The main considerations here, are age, value, and spares availability. The next thing is to identify the spares required to fix the item, find a supplier, and price. Don’t forget to add Post & Packing, then add VAT on to the lot. Then go to a catalogue, like Argos, or on the web, and price up the cost of a replacement.
Obviously a major appliance like a washing machine or dishwasher may well still be worth fixing, even if you need a couple of hoses, and a pump for example, and it is not over 10 years old. Over that age, and spares become increasingly diffIcult to source. Having said that, I did keep our AEG LAVAMAT REGINA washing machine going for 26 years!
Bosch and Miele fridges for example, will be well worth replacing doors, handles, door seals, and it is usually easy to get replacement food trays if you break one. See the useful links section for appliance spares. The actual motor and cooling elements on fridges and freezers are sealed systems, so it is best to cover these on an insurance policy, and call in a professional if yours does not work at all
Vacuum cleaners are generally quite easy to get spares for, especially the well-known makes like DYSON and HOOVER. Obviously if you need several expensive parts, you will need to asses your situation. Bear in mind though, that DYSON have a 2 year parts guarantee, except for the belt and filters, and the tools. So, if your motor, or hose fails, you should be able to get this replaced, provided you registered it. The hose just clips in, but you will need to be fairly competent with appliances to replace the motor, some screws are hard to locate and see (depends on model). Many models use hard to reach TORX screws to remove the casework to replace the motor.
If we look at something smaller, like a kettle or toaster, then these are rarely worth fixing, unless it is a special one, that is relatively new, and it is something easy to obtain, like an element. I know that Russell Hobbs still make the “classic” chrome kettle, and you can probably still get the element (for the K2 and the K3, but probably not the older K1, at around £13, from http://www.heatingelementcompany.co.uk ). However, the older type will need a special hollow-tube screwdriver to remove the earth tab, and the element plus P&P and vat will almost cover the cost of a low-end new jug kettle. Note that the concealed element kettles do not generally have replaceable elements.
FANS: These are rarely worth fixing, but certainly worth MAINTAINING. What I mean by this,is ensuring that the mesh blade cover is removed from time to time, and the accumulated dust vacuumed off (or brushed with soapy water and dried). The centre plastic screw is usually left-hand thread, so it is clockwise to unscrew it, and remove the blade for cleaning. With the blade removed, put a couple of drops of light oil on the lowest part of the spindle. Spin it back and forth a few times to distribute the oil into the bearing. What often happens with these sort of pedestal or desk fans, is that the accumulated dust finds its way into the front bearing spindle, and will eventually cause the fan to slow down.As this gets worse, if not corrected, you will find that the fan will not start up on the slowest setting. That is a good test to see if you need to clean and oil it.
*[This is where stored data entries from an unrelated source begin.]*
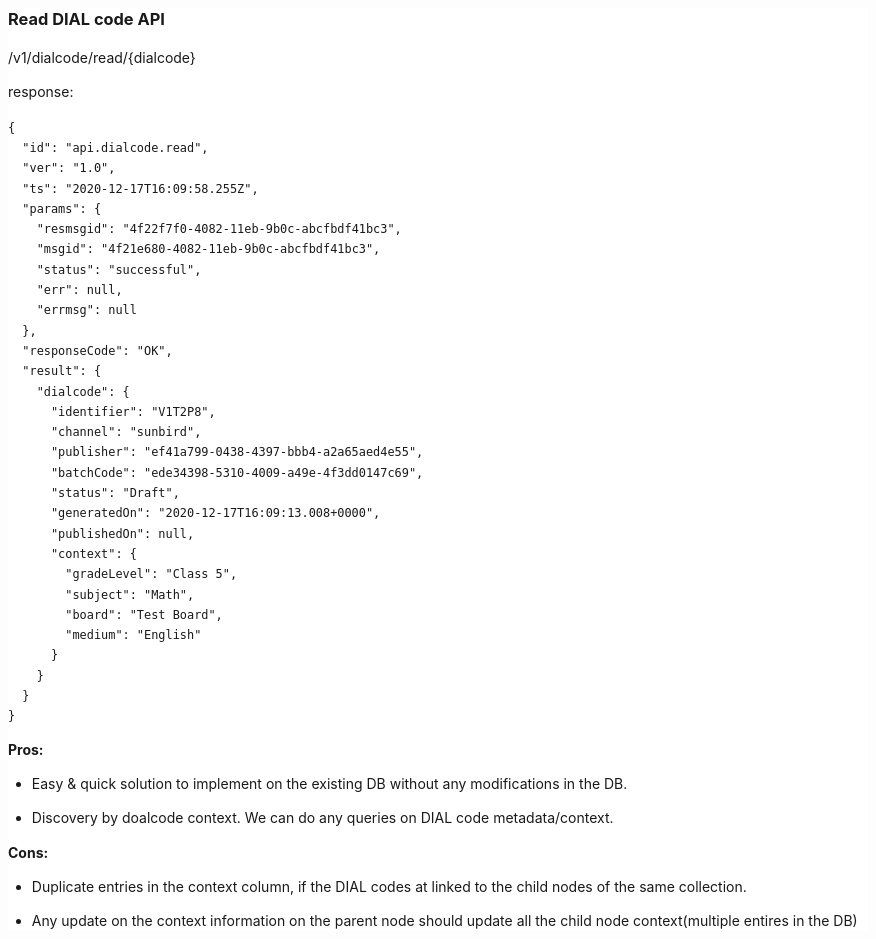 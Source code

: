### Read DIAL code API
/v1/dialcode/read/{dialcode}

response:
```
{
  "id": "api.dialcode.read",
  "ver": "1.0",
  "ts": "2020-12-17T16:09:58.255Z",
  "params": {
    "resmsgid": "4f22f7f0-4082-11eb-9b0c-abcfbdf41bc3",
    "msgid": "4f21e680-4082-11eb-9b0c-abcfbdf41bc3",
    "status": "successful",
    "err": null,
    "errmsg": null
  },
  "responseCode": "OK",
  "result": {
    "dialcode": {
      "identifier": "V1T2P8",
      "channel": "sunbird",
      "publisher": "ef41a799-0438-4397-bbb4-a2a65aed4e55",
      "batchCode": "ede34398-5310-4009-a49e-4f3dd0147c69",
      "status": "Draft",
      "generatedOn": "2020-12-17T16:09:13.008+0000",
      "publishedOn": null,
      "context": {
        "gradeLevel": "Class 5",
        "subject": "Math",
        "board": "Test Board",
        "medium": "English"
      }
    }
  }
}
```


 **Pros:** 
* Easy & quick solution to implement on the existing DB without any modifications in the DB.


* Discovery by doalcode context. We can do any queries on DIAL code metadata/context.



 **Cons:** 
* Duplicate entries in the context column, if the DIAL codes at linked to the child nodes of the same collection.


* Any update on the context information on the parent node should update all the child node context(multiple entires in the DB) 



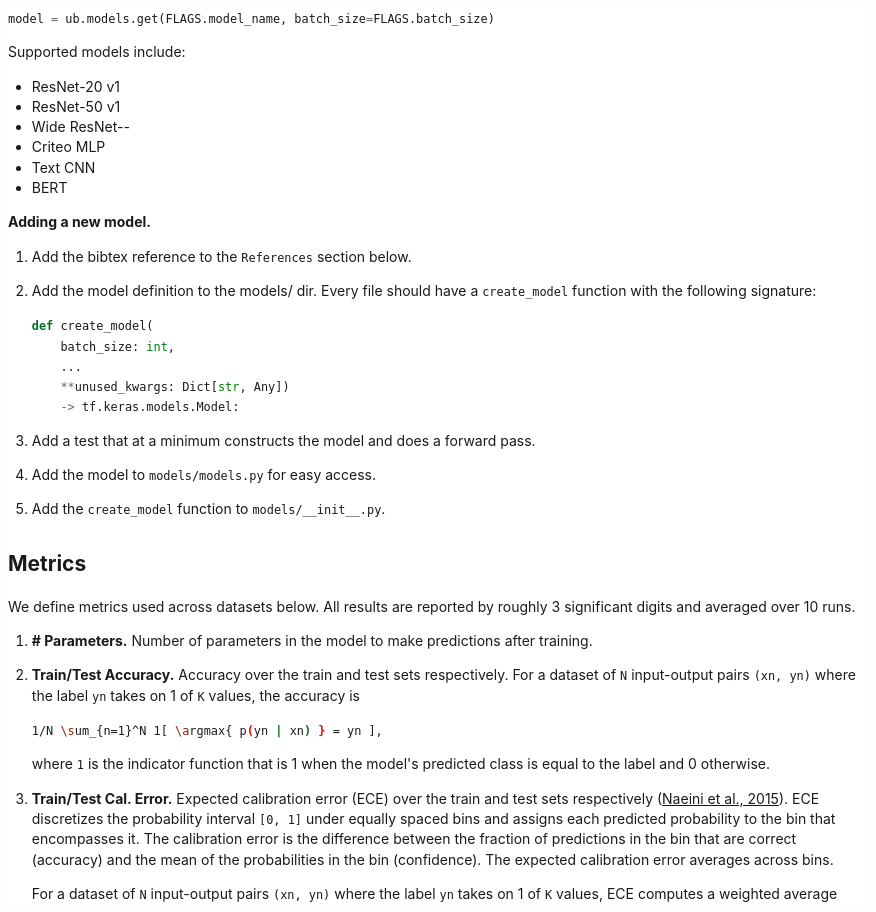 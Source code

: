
 ```python
model = ub.models.get(FLAGS.model_name, batch_size=FLAGS.batch_size)
```

Supported models include:

- ResNet-20 v1
- ResNet-50 v1
- Wide ResNet-*-*
- Criteo MLP
- Text CNN
- BERT

__Adding a new model.__

1. Add the bibtex reference to the `References` section below.
2. Add the model definition to the models/ dir. Every file should have a `create_model` function with the following signature:

    ```python
    def create_model(
        batch_size: int,
        ...
        **unused_kwargs: Dict[str, Any])
        -> tf.keras.models.Model:
    ```

3. Add a test that at a minimum constructs the model and does a forward pass.
4. Add the model to `models/models.py` for easy access.
5. Add the `create_model` function to `models/__init__.py`.

## Metrics

We define metrics used across datasets below. All results are reported by roughly 3 significant digits and averaged over 10 runs.

1. __# Parameters.__ Number of parameters in the model to make predictions after training.
2. __Train/Test Accuracy.__ Accuracy over the train and test sets respectively. For a dataset of `N` input-output pairs `(xn, yn)` where the label `yn` takes on 1 of `K` values, the accuracy is

    ```sh
    1/N \sum_{n=1}^N 1[ \argmax{ p(yn | xn) } = yn ],
    ```

    where `1` is the indicator function that is 1 when the model's predicted class is equal to the label and 0 otherwise.
3. __Train/Test Cal. Error.__ Expected calibration error (ECE) over the train and test sets respectively ([Naeini et al., 2015](https://www.ncbi.nlm.nih.gov/pmc/articles/PMC4410090)). ECE discretizes the probability interval `[0, 1]` under equally spaced bins and assigns each predicted probability to the bin that encompasses it. The calibration error is the difference between the fraction of predictions in the bin that are correct (accuracy) and the mean of the probabilities in the bin (confidence). The expected calibration error averages across bins.

    For a dataset of `N` input-output pairs `(xn, yn)` where the label `yn` takes on 1 of `K` values, ECE computes a weighted average
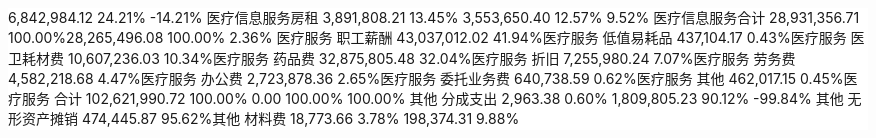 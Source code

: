 6,842,984.12
24.21%
-14.21%
医疗信息服务房租
3,891,808.21
13.45%
3,553,650.40
12.57%
9.52%
医疗信息服务合计
28,931,356.71
100.00%28,265,496.08
100.00%
2.36%
医疗服务
职工薪酬
43,037,012.02
41.94%医疗服务
低值易耗品
437,104.17
0.43%医疗服务
医卫耗材费
10,607,236.03
10.34%医疗服务
药品费
32,875,805.48
32.04%医疗服务
折旧
7,255,980.24
7.07%医疗服务
劳务费
4,582,218.68
4.47%医疗服务
办公费
2,723,878.36
2.65%医疗服务
委托业务费
640,738.59
0.62%医疗服务
其他
462,017.15
0.45%医疗服务
合计
102,621,990.72
100.00%
0.00
100.00%
100.00%
其他
分成支出
2,963.38
0.60%
1,809,805.23
90.12%
-99.84%
其他
无形资产摊销
474,445.87
95.62%其他
材料费
18,773.66
3.78%
198,374.31
9.88% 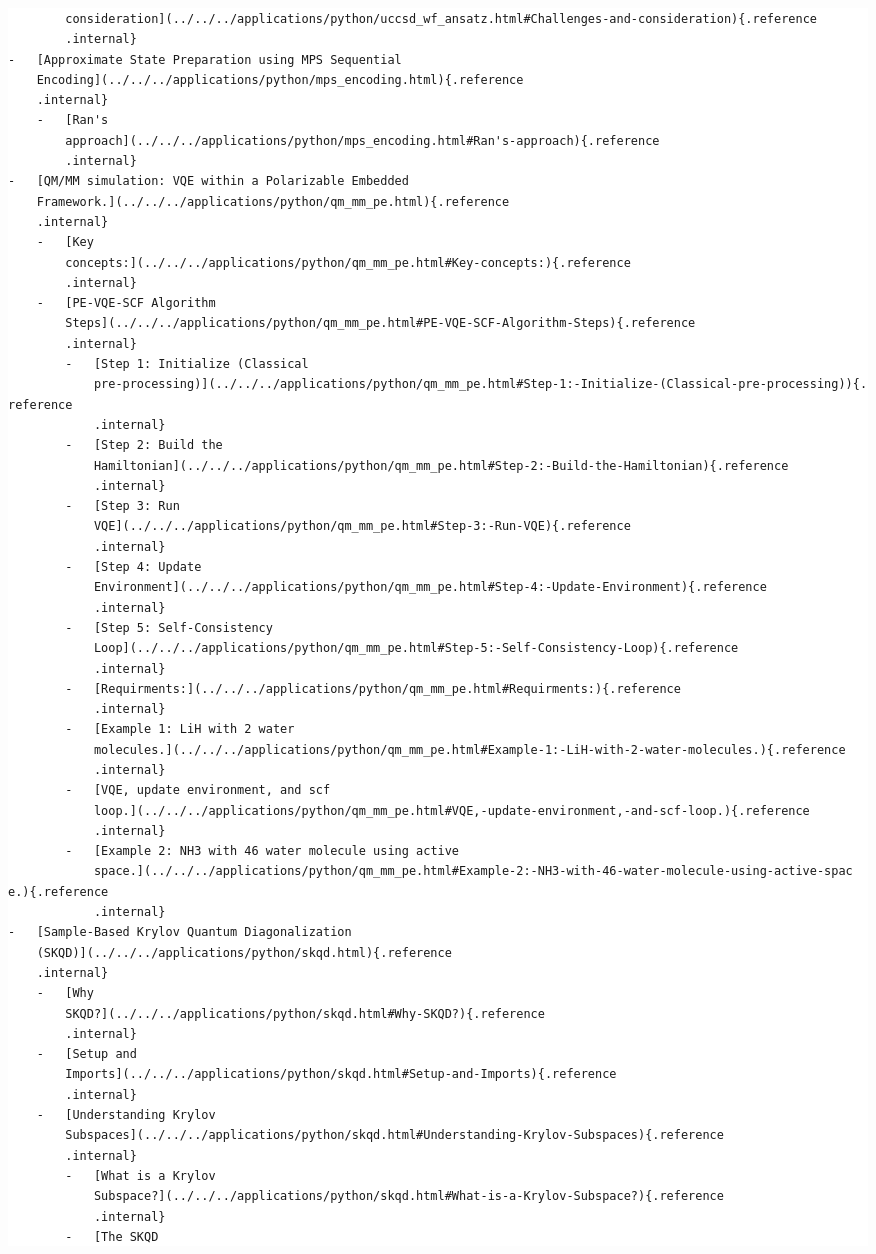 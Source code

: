             consideration](../../../applications/python/uccsd_wf_ansatz.html#Challenges-and-consideration){.reference
            .internal}
    -   [Approximate State Preparation using MPS Sequential
        Encoding](../../../applications/python/mps_encoding.html){.reference
        .internal}
        -   [Ran's
            approach](../../../applications/python/mps_encoding.html#Ran's-approach){.reference
            .internal}
    -   [QM/MM simulation: VQE within a Polarizable Embedded
        Framework.](../../../applications/python/qm_mm_pe.html){.reference
        .internal}
        -   [Key
            concepts:](../../../applications/python/qm_mm_pe.html#Key-concepts:){.reference
            .internal}
        -   [PE-VQE-SCF Algorithm
            Steps](../../../applications/python/qm_mm_pe.html#PE-VQE-SCF-Algorithm-Steps){.reference
            .internal}
            -   [Step 1: Initialize (Classical
                pre-processing)](../../../applications/python/qm_mm_pe.html#Step-1:-Initialize-(Classical-pre-processing)){.reference
                .internal}
            -   [Step 2: Build the
                Hamiltonian](../../../applications/python/qm_mm_pe.html#Step-2:-Build-the-Hamiltonian){.reference
                .internal}
            -   [Step 3: Run
                VQE](../../../applications/python/qm_mm_pe.html#Step-3:-Run-VQE){.reference
                .internal}
            -   [Step 4: Update
                Environment](../../../applications/python/qm_mm_pe.html#Step-4:-Update-Environment){.reference
                .internal}
            -   [Step 5: Self-Consistency
                Loop](../../../applications/python/qm_mm_pe.html#Step-5:-Self-Consistency-Loop){.reference
                .internal}
            -   [Requirments:](../../../applications/python/qm_mm_pe.html#Requirments:){.reference
                .internal}
            -   [Example 1: LiH with 2 water
                molecules.](../../../applications/python/qm_mm_pe.html#Example-1:-LiH-with-2-water-molecules.){.reference
                .internal}
            -   [VQE, update environment, and scf
                loop.](../../../applications/python/qm_mm_pe.html#VQE,-update-environment,-and-scf-loop.){.reference
                .internal}
            -   [Example 2: NH3 with 46 water molecule using active
                space.](../../../applications/python/qm_mm_pe.html#Example-2:-NH3-with-46-water-molecule-using-active-space.){.reference
                .internal}
    -   [Sample-Based Krylov Quantum Diagonalization
        (SKQD)](../../../applications/python/skqd.html){.reference
        .internal}
        -   [Why
            SKQD?](../../../applications/python/skqd.html#Why-SKQD?){.reference
            .internal}
        -   [Setup and
            Imports](../../../applications/python/skqd.html#Setup-and-Imports){.reference
            .internal}
        -   [Understanding Krylov
            Subspaces](../../../applications/python/skqd.html#Understanding-Krylov-Subspaces){.reference
            .internal}
            -   [What is a Krylov
                Subspace?](../../../applications/python/skqd.html#What-is-a-Krylov-Subspace?){.reference
                .internal}
            -   [The SKQD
SHAVERS: These can be surprisingly expensive to replace these days, especially the ones with fancy features, like a cleaning station. If yours is a well-known make, like BRAUN or PHILIPS, then you should be OK for some spares, such as foils, cutter blades and rotary blades, for around £10 (try OLYMPIC SHAVER CENTRE). If yours is a mains/battery (re-chargable), and the battery will not hold its charge for long, then you MIGHT be able to get it fixed if the battery is based on one or more of the standard sized (AA) solder-tagged NiCad batteries. MAPLIN sell a NiCad AA tagged battery (VN39N, at £2.49), and a longer lasting NiMH on (VN19V) for £3.99. They sell higher capacity tagged ones too, if yours needs a C size.You will find the biggest problem is getting the shaver apart (very small Philips screws), and there may be some plastic “latches” to defeat. Use a piece of double-sided tape to hold the new battery firmly on to the circuit board, so that it does not detatch if dropped, then solder in place.